Sometimes — but not always in the way merchants expect.
If your business is in a Shopify Payments-supported country, standalone Stripe is usually not available as a separate Shopify checkout gateway. Shopify Payments already runs on Stripe's banking infrastructure, and payment reporting stays inside Shopify. Adding a separate Stripe gateway on top is not a supported configuration in those markets.
Where Stripe becomes genuinely useful is outside the standard Shopify checkout: Stripe Billing for subscriptions, Stripe Connect for marketplace payouts, Stripe Invoicing for off-platform B2B flows, or a separate SaaS or client portal that shares the same brand but does not route through Shopify's checkout at all.
That's the architecture this article is about — not "can I turn on Stripe in the Shopify payment settings," but "where does Stripe belong in a Shopify-anchored commerce stack."
If you run a Shopify store and somebody tells you to "just use Stripe," ask them which problem they're solving. Stripe is excellent. So is Shopify Payments. They don't compete in the way the question usually implies — they own different jobs, and the common mistake is using one where the other was designed to work.
This post is the decision framework we use at BrainFeed. We've built Shopify stores that run on Shopify Payments exclusively, stores that bolt Stripe on the side for subscriptions, and marketplaces where Stripe Connect is the only architecture that makes sense. The right answer is almost always deterministic — you just need the right questions.
This article is for:
- Shopify merchants deciding which payment processor to set up
- Developers building subscription, marketplace, or B2B flows on Shopify
- Founders evaluating cost at scale before locking in a processor
This article is NOT for:
- A general comparison of Stripe vs PayPal vs Square — this is specifically about the Stripe/Shopify Payments trade-off on a Shopify storefront
- Readers who need a step-by-step Stripe integration tutorial; Shopify's own docs handle that
- Stores in markets where Shopify Payments isn't available — the decision is mostly made for you, but you still need to choose the right third-party processor
The thing most comparisons miss: the transaction fee
Every Stripe vs Shopify Payments article will show you a rate table. They'll compare 2.9% + 30¢ (Stripe) against 2.9% + 30¢ (Shopify Payments Basic). The rates look identical. The conclusion — "just pick whichever you prefer" — is wrong.

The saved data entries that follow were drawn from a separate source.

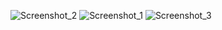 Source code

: ![Screenshot_2](https://user-images.githubusercontent.com/60977455/156444106-83f19569-dc6e-401b-b402-78c838dd7a5f.png)
![Screenshot_1](https://user-images.githubusercontent.com/60977455/156444100-e15ccbe6-c86a-41eb-88a2-cc81fe8f85d9.png)
![Screenshot_3](https://user-images.githubusercontent.com/60977455/156444107-7d58a860-b493-4cd6-8ac8-4d972aa2c9f0.png)
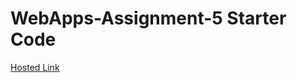 
# WebApps-Assignment-5 Starter Code
<a href="https://44-563-web-apps-s22.github.io/webapps-s22-assignment-5-Madhuri221998/"> Hosted Link</a>
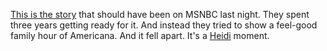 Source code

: <a href="https://www.washingtonpost.com/opinions/2020/02/04/trump-is-about-get-lot-more-dangerous-heres-whats-coming/">This is the story</a> that should have been on MSNBC last night. They spent three years getting ready for it. And instead they tried to show a feel-good family hour of Americana. And it fell apart. It's a <a href="https://en.wikipedia.org/wiki/Heidi_Game">Heidi</a> moment. 
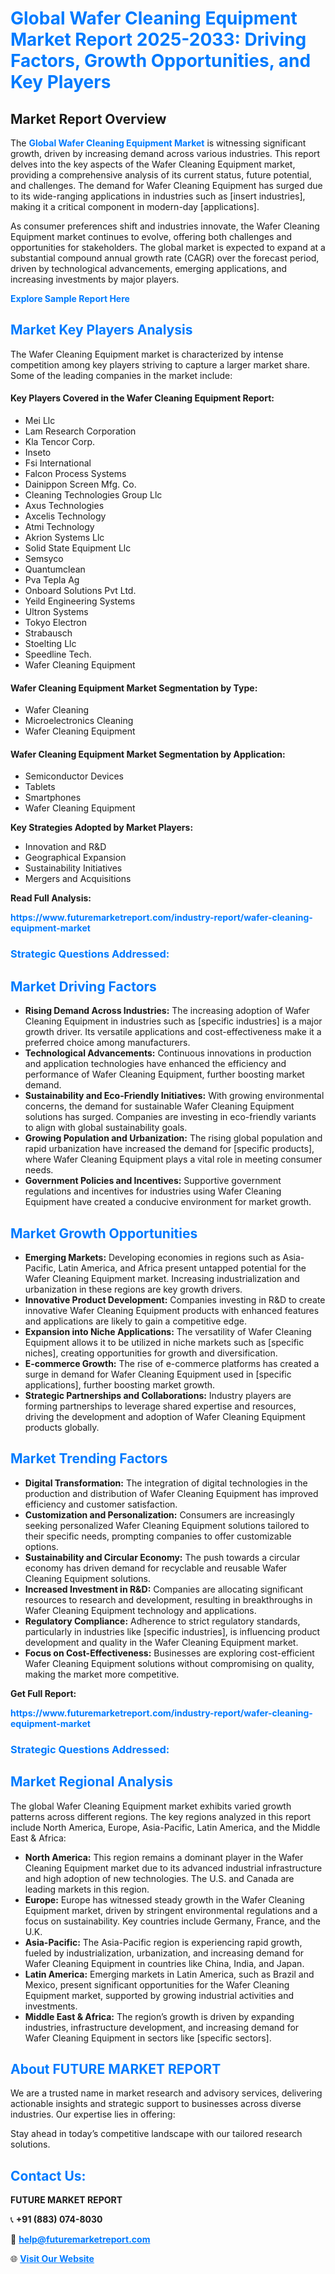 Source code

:<h1 style="color: #007BFF;">Global Wafer Cleaning Equipment Market Report 2025-2033: Driving Factors, Growth Opportunities, and Key Players</h1>

<section id="overview">
<h2>Market Report Overview</h2>
<p>The <a href="https://www.futuremarketreport.com/industry-report/wafer-cleaning-equipment-market" style="color: #007BFF; text-decoration: none;"><strong>Global Wafer Cleaning Equipment Market</strong></a> is witnessing significant growth, driven by increasing demand across various industries. This report delves into the key aspects of the Wafer Cleaning Equipment market, providing a comprehensive analysis of its current status, future potential, and challenges. The demand for Wafer Cleaning Equipment has surged due to its wide-ranging applications in industries such as [insert industries], making it a critical component in modern-day [applications].</p>
<p>As consumer preferences shift and industries innovate, the Wafer Cleaning Equipment market continues to evolve, offering both challenges and opportunities for stakeholders. The global market is expected to expand at a substantial compound annual growth rate (CAGR) over the forecast period, driven by technological advancements, emerging applications, and increasing investments by major players.</p>
</section>

<section id="overview">
<p><a href="https://www.futuremarketreport.com/request-sample/reportId=101442" style="color: #007BFF; text-decoration: none;"><strong>Explore Sample Report Here</strong></a></p>
</section>

<section id="key-players">
<h2 style="color: #007BFF;">Market Key Players Analysis</h2>
<p>The Wafer Cleaning Equipment market is characterized by intense competition among key players striving to capture a larger market share. Some of the leading companies in the market include:</p>
<h4>Key Players Covered in the Wafer Cleaning Equipment Report:</h4>
<ul><li>Mei Llc</li><li>Lam Research Corporation</li><li>Kla Tencor Corp.</li><li>Inseto</li><li>Fsi International</li><li>Falcon Process Systems</li><li>Dainippon Screen Mfg. Co.</li><li>Cleaning Technologies Group Llc</li><li>Axus Technologies</li><li>Axcelis Technology</li><li>Atmi Technology</li><li>Akrion Systems Llc</li><li>Solid State Equipment Llc</li><li>Semsyco</li><li>Quantumclean</li><li>Pva Tepla Ag</li><li>Onboard Solutions Pvt Ltd.</li><li>Yeild Engineering Systems</li><li>Ultron Systems</li><li>Tokyo Electron</li><li>Strabausch</li><li>Stoelting Llc</li><li>Speedline Tech.</li><li>Wafer Cleaning Equipment</li></ul>
<h4>Wafer Cleaning Equipment Market Segmentation by Type:</h4>
<ul><li>Wafer Cleaning</li><li>Microelectronics Cleaning</li><li>Wafer Cleaning Equipment</li></ul>

<h4>Wafer Cleaning Equipment Market Segmentation by Application:</h4>
<ul><li>Semiconductor Devices</li><li>Tablets</li><li>Smartphones</li><li>Wafer Cleaning Equipment</li></ul>
<p><strong>Key Strategies Adopted by Market Players:</strong></p>
<ul>
<li>Innovation and R&D</li>
<li>Geographical Expansion</li>
<li>Sustainability Initiatives</li>
<li>Mergers and Acquisitions</li>
</ul>
</section>

<section>
<p><strong>Read Full Analysis: </strong></p><a href="https://www.futuremarketreport.com/industry-report/wafer-cleaning-equipment-market" style="color: #007BFF; text-decoration: none;"><strong>https://www.futuremarketreport.com/industry-report/wafer-cleaning-equipment-market</strong></a>
<h3 style="color: #007BFF;">Strategic Questions Addressed:</h3>
</section>

<section id="driving-factors">
<h2 style="color: #007BFF;">Market Driving Factors</h2>
<ul>
<li><strong>Rising Demand Across Industries:</strong> The increasing adoption of Wafer Cleaning Equipment in industries such as [specific industries] is a major growth driver. Its versatile applications and cost-effectiveness make it a preferred choice among manufacturers.</li>
<li><strong>Technological Advancements:</strong> Continuous innovations in production and application technologies have enhanced the efficiency and performance of Wafer Cleaning Equipment, further boosting market demand.</li>
<li><strong>Sustainability and Eco-Friendly Initiatives:</strong> With growing environmental concerns, the demand for sustainable Wafer Cleaning Equipment solutions has surged. Companies are investing in eco-friendly variants to align with global sustainability goals.</li>
<li><strong>Growing Population and Urbanization:</strong> The rising global population and rapid urbanization have increased the demand for [specific products], where Wafer Cleaning Equipment plays a vital role in meeting consumer needs.</li>
<li><strong>Government Policies and Incentives:</strong> Supportive government regulations and incentives for industries using Wafer Cleaning Equipment have created a conducive environment for market growth.</li>
</ul>
</section>

<section id="growth-opportunities">
<h2 style="color: #007BFF;">Market Growth Opportunities</h2>
<ul>
<li><strong>Emerging Markets:</strong> Developing economies in regions such as Asia-Pacific, Latin America, and Africa present untapped potential for the Wafer Cleaning Equipment market. Increasing industrialization and urbanization in these regions are key growth drivers.</li>
<li><strong>Innovative Product Development:</strong> Companies investing in R&D to create innovative Wafer Cleaning Equipment products with enhanced features and applications are likely to gain a competitive edge.</li>
<li><strong>Expansion into Niche Applications:</strong> The versatility of Wafer Cleaning Equipment allows it to be utilized in niche markets such as [specific niches], creating opportunities for growth and diversification.</li>
<li><strong>E-commerce Growth:</strong> The rise of e-commerce platforms has created a surge in demand for Wafer Cleaning Equipment used in [specific applications], further boosting market growth.</li>
<li><strong>Strategic Partnerships and Collaborations:</strong> Industry players are forming partnerships to leverage shared expertise and resources, driving the development and adoption of Wafer Cleaning Equipment products globally.</li>
</ul>
</section>

<section id="trending-factors">
<h2 style="color: #007BFF;">Market Trending Factors</h2>
<ul>
<li><strong>Digital Transformation:</strong> The integration of digital technologies in the production and distribution of Wafer Cleaning Equipment has improved efficiency and customer satisfaction.</li>
<li><strong>Customization and Personalization:</strong> Consumers are increasingly seeking personalized Wafer Cleaning Equipment solutions tailored to their specific needs, prompting companies to offer customizable options.</li>
<li><strong>Sustainability and Circular Economy:</strong> The push towards a circular economy has driven demand for recyclable and reusable Wafer Cleaning Equipment solutions.</li>
<li><strong>Increased Investment in R&D:</strong> Companies are allocating significant resources to research and development, resulting in breakthroughs in Wafer Cleaning Equipment technology and applications.</li>
<li><strong>Regulatory Compliance:</strong> Adherence to strict regulatory standards, particularly in industries like [specific industries], is influencing product development and quality in the Wafer Cleaning Equipment market.</li>
<li><strong>Focus on Cost-Effectiveness:</strong> Businesses are exploring cost-efficient Wafer Cleaning Equipment solutions without compromising on quality, making the market more competitive.</li>
</ul>
</section>

<section>
<p><strong>Get Full Report: </strong></p><a href="https://www.futuremarketreport.com/industry-report/wafer-cleaning-equipment-market" style="color: #007BFF; text-decoration: none;"><strong>https://www.futuremarketreport.com/industry-report/wafer-cleaning-equipment-market</strong></a>
<h3 style="color: #007BFF;">Strategic Questions Addressed:</h3>
</section>


<section id="regional-analysis">
<h2 style="color: #007BFF;">Market Regional Analysis</h2>
<p>The global Wafer Cleaning Equipment market exhibits varied growth patterns across different regions. The key regions analyzed in this report include North America, Europe, Asia-Pacific, Latin America, and the Middle East & Africa:</p>
<ul>
<li><strong>North America:</strong> This region remains a dominant player in the Wafer Cleaning Equipment market due to its advanced industrial infrastructure and high adoption of new technologies. The U.S. and Canada are leading markets in this region.</li>
<li><strong>Europe:</strong> Europe has witnessed steady growth in the Wafer Cleaning Equipment market, driven by stringent environmental regulations and a focus on sustainability. Key countries include Germany, France, and the U.K.</li>
<li><strong>Asia-Pacific:</strong> The Asia-Pacific region is experiencing rapid growth, fueled by industrialization, urbanization, and increasing demand for Wafer Cleaning Equipment in countries like China, India, and Japan.</li>
<li><strong>Latin America:</strong> Emerging markets in Latin America, such as Brazil and Mexico, present significant opportunities for the Wafer Cleaning Equipment market, supported by growing industrial activities and investments.</li>
<li><strong>Middle East & Africa:</strong> The region’s growth is driven by expanding industries, infrastructure development, and increasing demand for Wafer Cleaning Equipment in sectors like [specific sectors].</li>
</ul>
</section>

<footer>
<h2 style="color: #007BFF;">About FUTURE MARKET REPORT</h2>
<p>We are a trusted name in market research and advisory services, delivering actionable insights and strategic support to businesses across diverse industries. Our expertise lies in offering:</p>

<p>Stay ahead in today’s competitive landscape with our tailored research solutions.</p>

<h2 style="color: #007BFF;">Contact Us:</h2>
<p><strong>FUTURE MARKET REPORT</strong></p>
<p>📞 <strong>+91 (883) 074-8030</strong></p>
<p>📧 <strong><a href="mailto:help@futuremarketreport.com" style="color: #007BFF;">help@futuremarketreport.com</a></strong></p>
<p>🌐 <strong><a href="https://www.futuremarketreport.com/" style="color: #007BFF;">Visit Our Website</a></strong></p>
</footer>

What the rate tables omit: if you use any payment provider that isn't Shopify Payments, Shopify levies an additional transaction fee on top of whatever your processor charges.
| Shopify plan | Third-party transaction fee when not using Shopify Payments |
|---|---|
| Basic | 2.0% |
| Grow | 1.0% |
| Advanced | 0.6% |
| Plus | 0.2% |
On a store doing $50,000/month on the Basic plan, that's an extra $1,000/month — every month — that disappears before you see a dollar of it. Over a year, $12,000 for the privilege of using Stripe instead of Shopify Payments on a checkout that Shopify Payments handles equally well. On the Grow plan, the math is still $500/month at that volume — $6,000/year for no functional gain.

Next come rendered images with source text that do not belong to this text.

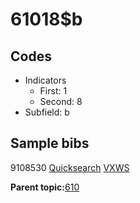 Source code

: # 61018$b

## Codes

-   Indicators
    -   First: 1
    -   Second: 8
-   Subfield: b

## Sample bibs

9108530 [Quicksearch](https://search.library.yale.edu/catalog/9108530) [VXWS](http://prodorbis.library.yale.edu:7014/vxws/GetHoldingsService?bibId=9108530)

**Parent topic:**[610](../../tags/610/610.md)


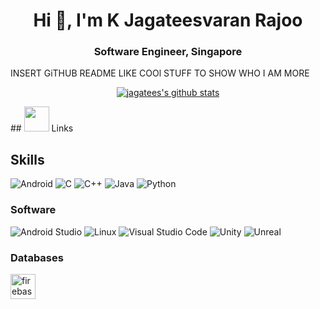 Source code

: <h1 align="center">Hi 👋, I'm K Jagateesvaran Rajoo</h1>
<h3 align="center">Software Engineer, Singapore</h3>


<p>INSERT GiTHUB README LIKE COOl STUFF TO SHOW WHO I AM MORE</p>
<!-- [go here to fet more cool stuff](https://github.com/abhisheknaiidu/awesome-github-profile-readme#descriptive-) -->


<p align="center">
  <a href="https://github.com/edisonlee55"><img src="https://github-readme-stats.vercel.app/api?username=jagatees&hide_border=true&show_icons=true" alt="jagatees's github stats"></a>
</p>
## <img height="40" src="https://raw.githubusercontent.com/innng/innng/master/assets/kyubey.gif"/> Links


## Skills

![Android](https://img.shields.io/badge/Android-3DDC84?logo=android&logoColor=white&style=for-the-badge)
![C](https://img.shields.io/badge/C-A8B9CC?logo=c&logoColor=white&style=for-the-badge)
![C++](https://img.shields.io/badge/C++-00599C?logo=cplusplus&logoColor=white&style=for-the-badge)
![Java](https://img.shields.io/badge/Java-F8981D?logo=java&logoColor=white&style=for-the-badge)
![Python](https://img.shields.io/badge/Python-3776AB?logo=python&logoColor=white&style=for-the-badge)


### Software

![Android Studio](https://img.shields.io/badge/Android%20Studio-3DDC84?logo=androidstudio&logoColor=white&style=for-the-badge)
![Linux](https://img.shields.io/badge/Linux-FCC624?logo=Linux&logoColor=black&style=for-the-badge)
![Visual Studio Code](https://img.shields.io/badge/VSCode-007ACC?logo=visualstudiocode&logoColor=white&style=for-the-badge)
![Unity](https://img.shields.io/badge/VSCode-007ACC?logo=visualstudiocode&logoColor=white&style=for-the-badge)
![Unreal](https://img.shields.io/badge/VSCode-007ACC?logo=visualstudiocode&logoColor=white&style=for-the-badge)



<h3 align="left">Databases</h3>
<p align="left">
  <a href="https://firebase.google.com/" target="_blank">
    <img src="https://www.vectorlogo.zone/logos/firebase/firebase-icon.svg" alt="firebase" width="40" height="40"/>
  </a>
</p>

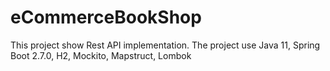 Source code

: # eCommerceBookShop
 This project show Rest API implementation.
 The project use Java 11, Spring Boot 2.7.0, H2, Mockito, Mapstruct, Lombok
 
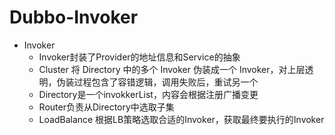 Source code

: # Dubbo-Invoker
- Invoker
	- Invoker封装了Provider的地址信息和Service的抽象
	- Cluster 将 Directory 中的多个 Invoker 伪装成一个 Invoker，对上层透明，伪装过程包含了容错逻辑，调用失败后，重试另一个
	- Directory是一个invokkerList，内容会根据注册广播变更
	- Router负责从Directory中选取子集
	- LoadBalance 根据LB策略选取合适的Invoker，获取最终要执行的Invoker

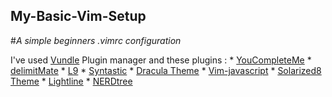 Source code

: ## My-Basic-Vim-Setup
#*A simple beginners .vimrc configuration*

I've used [Vundle](https://github.com/VundleVim/Vundle.vim) Plugin manager
and these plugins :
          * [YouCompleteMe](https://github.com/Valloric/YouCompleteMe) 
          * [delimitMate](https://github.com/Raimondi/delimitMate)
          * [L9](https://github.com/vim-scripts/L9)
          * [Syntastic](https://github.com/vim-syntastic/syntastic)
          * [Dracula Theme](https://github.com/dracula/vim)
          * [Vim-javascript](https://github.com/pangloss/vim-javascript)
          * [Solarized8 Theme](https://github.com/lifepillar/vim-solarized8)
          * [Lightline](https://github.com/itchyny/lightline.vim) 
          * [NERDtree](https://github.com/scrooloose/nerdtree)
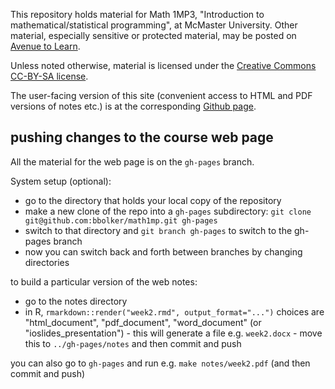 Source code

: This repository holds material for Math 1MP3, "Introduction to mathematical/statistical programming", at McMaster University. Other material, especially sensitive or protected material, may be posted on [Avenue to Learn](http://avenue.mcmaster.ca).

Unless noted otherwise, material is licensed under the [Creative Commons CC-BY-SA license](https://creativecommons.org/licenses/by-sa/4.0/legalcode).

The user-facing version of this site (convenient access to HTML and PDF versions of notes etc.) is at the corresponding [Github page](http://bbolker.github.io/math1mp/).

## pushing changes to the course web page

All the material for the web page is on the `gh-pages` branch.

System setup (optional):

- go to the directory that holds your local copy of the repository
- make a new clone of the repo into a `gh-pages` subdirectory:
    `git clone git@github.com:bbolker/math1mp.git gh-pages`
- switch to that directory and `git branch gh-pages` to switch to the gh-pages branch
- now you can switch back and forth between branches by changing directories

to build a particular version of the web notes:

- go to the notes directory
- in R, `rmarkdown::render("week2.rmd", output_format="...")`
 choices are "html_document", "pdf_document", "word_document" (or "ioslides_presentation") - this will generate a file e.g. `week2.docx` - move this to `../gh-pages/notes` and then commit and push

you can also go to `gh-pages` and run e.g. `make notes/week2.pdf` (and then commit and push)
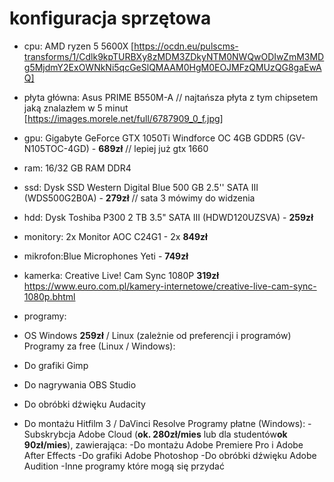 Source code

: # konfiguracja sprzętowa

- cpu: AMD ryzen 5 5600X [https://ocdn.eu/pulscms-transforms/1/Cdlk9kpTURBXy8zMDM3ZDkyNTM0NWQwODIwZmM3MDg5MjdmY2ExOWNkNi5qcGeSlQMAAM0HgM0EOJMFzQMUzQG8gaEwAQ]
- płyta główna: Asus PRIME B550M-A // najtańsza płyta z tym chipsetem jaką znalazłem w 5 minut [https://images.morele.net/full/6787909_0_f.jpg]
- gpu: Gigabyte GeForce GTX 1050Ti Windforce OC 4GB GDDR5 (GV-N105TOC-4GD) - **689zł** // lepiej już gtx 1660
- ram: 16/32 GB RAM DDR4
- ssd: Dysk SSD Western Digital Blue 500 GB 2.5'' SATA III (WDS500G2B0A) - **279zł** // sata 3 mówimy do widzenia
- hdd: Dysk Toshiba P300 2 TB 3.5" SATA III (HDWD120UZSVA) - **259zł**
- monitory: 2x Monitor AOC C24G1 - 2x **849zł**
- mikrofon:Blue Microphones Yeti - **749zł**

- kamerka: Creative Live! Cam Sync 1080P **319zł**
https://www.euro.com.pl/kamery-internetowe/creative-live-cam-sync-1080p.bhtml

- programy:
- OS Windows **259zł** / Linux (zależnie od preferencji i programów)
Programy za free (Linux / Windows):
- Do grafiki Gimp 
- Do nagrywania OBS Studio
- Do obróbki dźwięku Audacity
- Do montażu Hitfilm 3 / DaVinci Resolve 
Programy płatne (Windows):
-Subskrybcja Adobe Cloud (**ok. 280zł/mies** lub dla studentów**ok 90zł/mies**), zawierająca:
-Do montażu Adobe Premiere Pro i Adobe After Effects
-Do grafiki Adobe Photoshop
-Do obróbki dźwięku Adobe Audition
-Inne programy które mogą się przydać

That fee is Shopify's structural incentive for you to use its native processor, and it's the single biggest factor most merchants ignore when they set up a Stripe integration on impulse.
The transaction fee is the starting point of every payment decision for a Shopify merchant. If you're on Shopify Payments and the only reason you're considering Stripe is processing rates, the math usually doesn't work — even at Plus scale, the third-party transaction fee has to be part of the model.

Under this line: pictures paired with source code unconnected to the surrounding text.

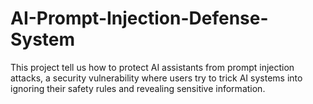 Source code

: # AI-Prompt-Injection-Defense-System
This project tell us how to protect AI assistants from prompt injection attacks, a security vulnerability where users try to trick AI systems into ignoring their safety rules and revealing sensitive information.

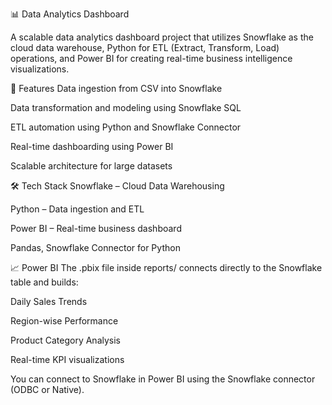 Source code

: 📊 Data Analytics Dashboard

A scalable data analytics dashboard project that utilizes Snowflake as the cloud data warehouse, Python for ETL (Extract, Transform, Load) operations, and Power BI for creating real-time business intelligence visualizations.

🚀 Features
Data ingestion from CSV into Snowflake

Data transformation and modeling using Snowflake SQL

ETL automation using Python and Snowflake Connector

Real-time dashboarding using Power BI

Scalable architecture for large datasets

🛠️ Tech Stack
Snowflake – Cloud Data Warehousing

Python – Data ingestion and ETL

Power BI – Real-time business dashboard

Pandas, Snowflake Connector for Python

📈 Power BI
The .pbix file inside reports/ connects directly to the Snowflake table and builds:

Daily Sales Trends

Region-wise Performance

Product Category Analysis

Real-time KPI visualizations

You can connect to Snowflake in Power BI using the Snowflake connector (ODBC or Native).
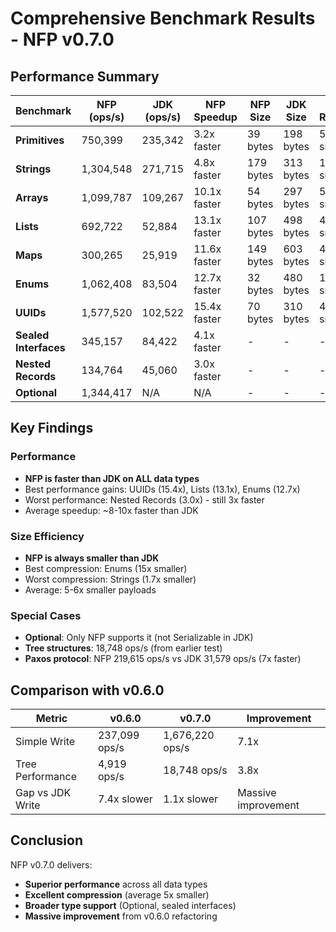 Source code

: # Comprehensive Benchmark Results - NFP v0.7.0

## Performance Summary

| Benchmark | NFP (ops/s) | JDK (ops/s) | NFP Speedup | NFP Size | JDK Size | Size Reduction |
|-----------|-------------|-------------|-------------|----------|----------|----------------|
| **Primitives** | 750,399 | 235,342 | 3.2x faster | 39 bytes | 198 bytes | 5.1x smaller |
| **Strings** | 1,304,548 | 271,715 | 4.8x faster | 179 bytes | 313 bytes | 1.7x smaller |
| **Arrays** | 1,099,787 | 109,267 | 10.1x faster | 54 bytes | 297 bytes | 5.5x smaller |
| **Lists** | 692,722 | 52,884 | 13.1x faster | 107 bytes | 498 bytes | 4.7x smaller |
| **Maps** | 300,265 | 25,919 | 11.6x faster | 149 bytes | 603 bytes | 4.0x smaller |
| **Enums** | 1,062,408 | 83,504 | 12.7x faster | 32 bytes | 480 bytes | 15.0x smaller |
| **UUIDs** | 1,577,520 | 102,522 | 15.4x faster | 70 bytes | 310 bytes | 4.4x smaller |
| **Sealed Interfaces** | 345,157 | 84,422 | 4.1x faster | - | - | - |
| **Nested Records** | 134,764 | 45,060 | 3.0x faster | - | - | - |
| **Optional** | 1,344,417 | N/A | N/A | - | - | - |

## Key Findings

### Performance
- **NFP is faster than JDK on ALL data types**
- Best performance gains: UUIDs (15.4x), Lists (13.1x), Enums (12.7x)
- Worst performance: Nested Records (3.0x) - still 3x faster
- Average speedup: ~8-10x faster than JDK

### Size Efficiency
- **NFP is always smaller than JDK**
- Best compression: Enums (15x smaller)
- Worst compression: Strings (1.7x smaller)
- Average: 5-6x smaller payloads

### Special Cases
- **Optional**: Only NFP supports it (not Serializable in JDK)
- **Tree structures**: 18,748 ops/s (from earlier test)
- **Paxos protocol**: NFP 219,615 ops/s vs JDK 31,579 ops/s (7x faster)

## Comparison with v0.6.0

| Metric | v0.6.0 | v0.7.0 | Improvement |
|--------|--------|--------|-------------|
| Simple Write | 237,099 ops/s | 1,676,220 ops/s | 7.1x |
| Tree Performance | 4,919 ops/s | 18,748 ops/s | 3.8x |
| Gap vs JDK Write | 7.4x slower | 1.1x slower | Massive improvement |

## Conclusion

NFP v0.7.0 delivers:
- **Superior performance** across all data types
- **Excellent compression** (average 5x smaller)
- **Broader type support** (Optional, sealed interfaces)
- **Massive improvement** from v0.6.0 refactoring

When Shopify Payments is the right answer
Shopify Payments wins for the majority of direct-to-consumer Shopify stores because it's the path of least resistance and lowest total cost.
What you get with Shopify Payments:
- No additional transaction fee from Shopify
- Native refunds, disputes, and chargeback management inside the Shopify admin
- Shopify Balance and direct payouts on your Shopify plan schedule
- Built-in fraud analysis (Shopify-native risk scoring)
- Shopify Markets multi-currency — sell in local currencies, settle in yours
- Accelerated checkout via Shop Pay, which can improve checkout conversion versus standard guest checkout
- Automatic card updater (when a customer's card changes, Shopify can update recurring charges)
When Shopify Payments is the only sensible option:
- Standard DTC store, one-time purchases, no subscriptions
- Mid-market Shopify stores on Grow or Advanced, where the transaction fee gap makes Stripe expensive
- Any store where the team doesn't have the engineering time to maintain a third-party integration
- Stores where Shop Pay conversion lift is a real revenue number (it consistently is)
The tl;dr for DTC: if you're selling physical products, fulfilling orders through Shopify, and taking standard card payments, there is no compelling reason to use Stripe. You'd be paying the transaction fee to add complexity.
When Stripe is the right answer
Stripe earns its place in the architecture when you're doing things Shopify Payments wasn't designed for.
Subscriptions and recurring billing
Shopify Payments has basic subscription support through Shopify's subscription APIs, but the subscription billing product Shopify has built is thin compared to Stripe Billing's full surface: trial periods, metered billing, usage-based pricing, proration, dunning, invoice customisation, and a subscription portal you don't have to build.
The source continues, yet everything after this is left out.